▸ **Task prompt**
Stop after the line holding "<p><ul><li>高級ビ". Repeat exactly every line before it in the records below, that line too, and leave out the pictures.

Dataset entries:
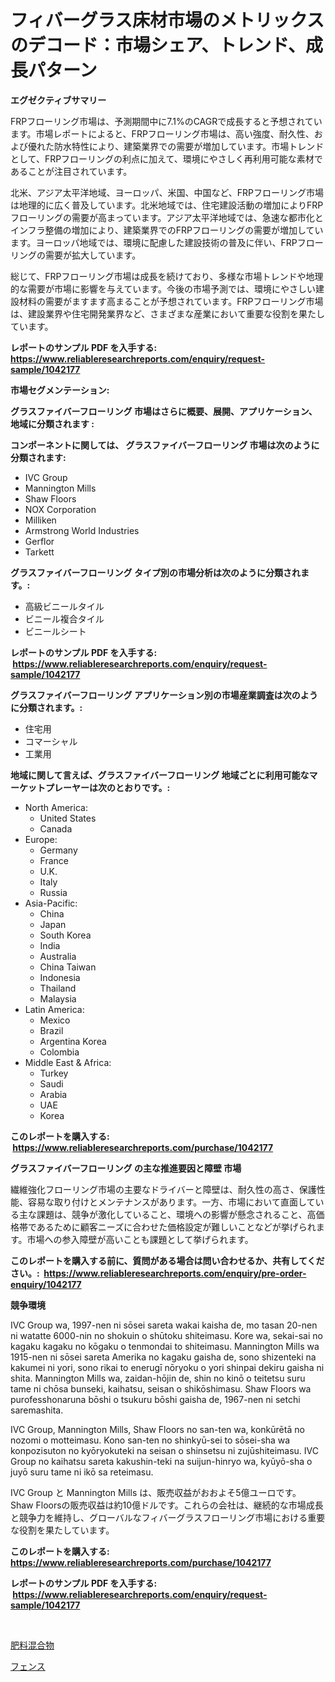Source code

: <p><h1>フィバーグラス床材市場のメトリックスのデコード：市場シェア、トレンド、成長パターン</h1></p><p><strong>エグゼクティブサマリー</strong></p>
<p><p>FRPフローリング市場は、予測期間中に7.1%のCAGRで成長すると予想されています。市場レポートによると、FRPフローリング市場は、高い強度、耐久性、および優れた防水特性により、建築業界での需要が増加しています。市場トレンドとして、FRPフローリングの利点に加えて、環境にやさしく再利用可能な素材であることが注目されています。</p><p>北米、アジア太平洋地域、ヨーロッパ、米国、中国など、FRPフローリング市場は地理的に広く普及しています。北米地域では、住宅建設活動の増加によりFRPフローリングの需要が高まっています。アジア太平洋地域では、急速な都市化とインフラ整備の増加により、建築業界でのFRPフローリングの需要が増加しています。ヨーロッパ地域では、環境に配慮した建設技術の普及に伴い、FRPフローリングの需要が拡大しています。</p><p>総じて、FRPフローリング市場は成長を続けており、多様な市場トレンドや地理的な需要が市場に影響を与えています。今後の市場予測では、環境にやさしい建設材料の需要がますます高まることが予想されています。FRPフローリング市場は、建設業界や住宅開発業界など、さまざまな産業において重要な役割を果たしています。</p></p>
<p><strong>レポートのサンプル PDF を入手する: <a href="https://www.reliableresearchreports.com/enquiry/request-sample/1042177">https://www.reliableresearchreports.com/enquiry/request-sample/1042177</a></strong></p>
<p><strong>市場セグメンテーション:</strong></p>
<p><strong> グラスファイバーフローリング 市場はさらに概要、展開、アプリケーション、地域に分類されます :</strong></p>
<p><strong>コンポーネントに関しては、 グラスファイバーフローリング 市場は次のように分類されます: &nbsp;</strong></p>
<p><ul><li>IVC Group</li><li>Mannington Mills</li><li>Shaw Floors</li><li>NOX Corporation</li><li>Milliken</li><li>Armstrong World Industries</li><li>Gerflor</li><li>Tarkett</li></ul></p>
<p><strong> グラスファイバーフローリング タイプ別の市場分析は次のように分類されます。:</strong></p>
<p><ul><li>高級ビニールタイル</li><li>ビニール複合タイル</li><li>ビニールシート</li></ul></p>
<p><strong>レポートのサンプル PDF を入手する: &nbsp;<a href="https://www.reliableresearchreports.com/enquiry/request-sample/1042177">https://www.reliableresearchreports.com/enquiry/request-sample/1042177</a></strong></p>
<p><strong> グラスファイバーフローリング アプリケーション別の市場産業調査は次のように分類されます。:</strong></p>
<p><ul><li>住宅用</li><li>コマーシャル</li><li>工業用</li></ul></p>
<p><strong>地域に関して言えば、グラスファイバーフローリング 地域ごとに利用可能なマーケットプレーヤーは次のとおりです。:</strong></p>
<p><ul>
    <li>
        North America:
        <ul>
            <li>United States</li>
            <li>Canada</li>
        </ul>
    </li>
    <li>
        Europe:
        <ul>
            <li>Germany</li>
            <li>France</li>
            <li>U.K.</li>
            <li>Italy</li>
            <li>Russia</li>
        </ul>
    </li>
    <li>
        Asia-Pacific:
        <ul>
            <li>China</li>
            <li>Japan</li>
            <li>South Korea</li>
            <li>India</li>
            <li>Australia</li>
            <li>China Taiwan</li>
            <li>Indonesia</li>
            <li>Thailand</li>
            <li>Malaysia</li>
        </ul>
    </li>
    <li>
        Latin America:
        <ul>
            <li>Mexico</li>
            <li>Brazil</li>
            <li>Argentina Korea</li>
            <li>Colombia</li>
        </ul>
    </li>
    <li>
        Middle East & Africa:
        <ul>
            <li>Turkey</li>
            <li>Saudi</li>
            <li>Arabia</li>
            <li>UAE</li>
            <li>Korea</li>
        </ul>
    </li>
    </ul></p>
<p><strong>このレポートを購入する: &nbsp;<a href="https://www.reliableresearchreports.com/purchase/1042177">https://www.reliableresearchreports.com/purchase/1042177</a></strong></p>
<p><strong>グラスファイバーフローリング の主な推進要因と障壁 市場</strong></p>
<p><p>繊維強化フローリング市場の主要なドライバーと障壁は、耐久性の高さ、保護性能、容易な取り付けとメンテナンスがあります。一方、市場において直面している主な課題は、競争が激化していること、環境への影響が懸念されること、高価格帯であるために顧客ニーズに合わせた価格設定が難しいことなどが挙げられます。市場への参入障壁が高いことも課題として挙げられます。</p></p>
<p><strong>このレポートを購入する前に、質問がある場合は問い合わせるか、共有してください。:&nbsp; <a href="https://www.reliableresearchreports.com/enquiry/pre-order-enquiry/1042177">https://www.reliableresearchreports.com/enquiry/pre-order-enquiry/1042177</a></strong></p>
<p><strong>競争環境</strong></p>
<p><p>IVC Group wa, 1997-nen ni sōsei sareta wakai kaisha de, mo tasan 20-nen ni watatte 6000-nin no shokuin o shūtoku shiteimasu. Kore wa, sekai-sai no kagaku kagaku no kōgaku o tenmondai to shiteimasu. Mannington Mills wa 1915-nen ni sōsei sareta Amerika no kagaku gaisha de, sono shizenteki na kakumei ni yori, sono rikai to enerugī nōryoku o yori shinpai dekiru gaisha ni shita. Mannington Mills wa, zaidan-hōjin de, shin no kinō o teitetsu suru tame ni chōsa bunseki, kaihatsu, seisan o shikōshimasu. Shaw Floors wa purofesshonaruna bōshi o tsukuru bōshi gaisha de, 1967-nen ni setchi saremashita. </p><p>IVC Group, Mannington Mills, Shaw Floors no san-ten wa, konkūrētā no nozomi o motteimasu. Kono san-ten no shinkyū-sei to sōsei-sha wa konpozisuton no kyōryokuteki na seisan o shinsetsu ni zujūshiteimasu. IVC Group no kaihatsu sareta kakushin-teki na suijun-hinryo wa, kyūyō-sha o juyō suru tame ni ikō sa reteimasu. </p><p>IVC Group と Mannington Mills は、販売収益がおおよそ5億ユーロです。 Shaw Floorsの販売収益は約10億ドルです。これらの会社は、継続的な市場成長と競争力を維持し、グローバルなフィバーグラスフローリング市場における重要な役割を果たしています。</p></p>
<p><strong>このレポートを購入する: &nbsp; <a href="https://www.reliableresearchreports.com/purchase/1042177">https://www.reliableresearchreports.com/purchase/1042177</a></strong></p>
<p><strong>レポートのサンプル PDF を入手する: &nbsp;<a href="https://www.reliableresearchreports.com/enquiry/request-sample/1042177">https://www.reliableresearchreports.com/enquiry/request-sample/1042177</a></strong><strong></strong></p>
<p>&nbsp;</p>
<p><p><a href="https://github.com/JacksonWiza1924/Market-Research-Report-List-1/blob/main/87057415573.md">肥料混合物</a></p><p><a href="https://github.com/Calvi3ynJerde867/Market-Research-Report-List-1/blob/main/16915675572.md">フェンス</a></p></p>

▸ **Exercise response**
Source code

: <p><h1>フィバーグラス床材市場のメトリックスのデコード：市場シェア、トレンド、成長パターン</h1></p><p><strong>エグゼクティブサマリー</strong></p>
<p><p>FRPフローリング市場は、予測期間中に7.1%のCAGRで成長すると予想されています。市場レポートによると、FRPフローリング市場は、高い強度、耐久性、および優れた防水特性により、建築業界での需要が増加しています。市場トレンドとして、FRPフローリングの利点に加えて、環境にやさしく再利用可能な素材であることが注目されています。</p><p>北米、アジア太平洋地域、ヨーロッパ、米国、中国など、FRPフローリング市場は地理的に広く普及しています。北米地域では、住宅建設活動の増加によりFRPフローリングの需要が高まっています。アジア太平洋地域では、急速な都市化とインフラ整備の増加により、建築業界でのFRPフローリングの需要が増加しています。ヨーロッパ地域では、環境に配慮した建設技術の普及に伴い、FRPフローリングの需要が拡大しています。</p><p>総じて、FRPフローリング市場は成長を続けており、多様な市場トレンドや地理的な需要が市場に影響を与えています。今後の市場予測では、環境にやさしい建設材料の需要がますます高まることが予想されています。FRPフローリング市場は、建設業界や住宅開発業界など、さまざまな産業において重要な役割を果たしています。</p></p>
<p><strong>レポートのサンプル PDF を入手する: <a href="https://www.reliableresearchreports.com/enquiry/request-sample/1042177">https://www.reliableresearchreports.com/enquiry/request-sample/1042177</a></strong></p>
<p><strong>市場セグメンテーション:</strong></p>
<p><strong> グラスファイバーフローリング 市場はさらに概要、展開、アプリケーション、地域に分類されます :</strong></p>
<p><strong>コンポーネントに関しては、 グラスファイバーフローリング 市場は次のように分類されます: &nbsp;</strong></p>
<p><ul><li>IVC Group</li><li>Mannington Mills</li><li>Shaw Floors</li><li>NOX Corporation</li><li>Milliken</li><li>Armstrong World Industries</li><li>Gerflor</li><li>Tarkett</li></ul></p>
<p><strong> グラスファイバーフローリング タイプ別の市場分析は次のように分類されます。:</strong></p>
<p><ul><li>高級ビニールタイル</li><li>ビニール複合タイル</li><li>ビニールシート</li></ul></p>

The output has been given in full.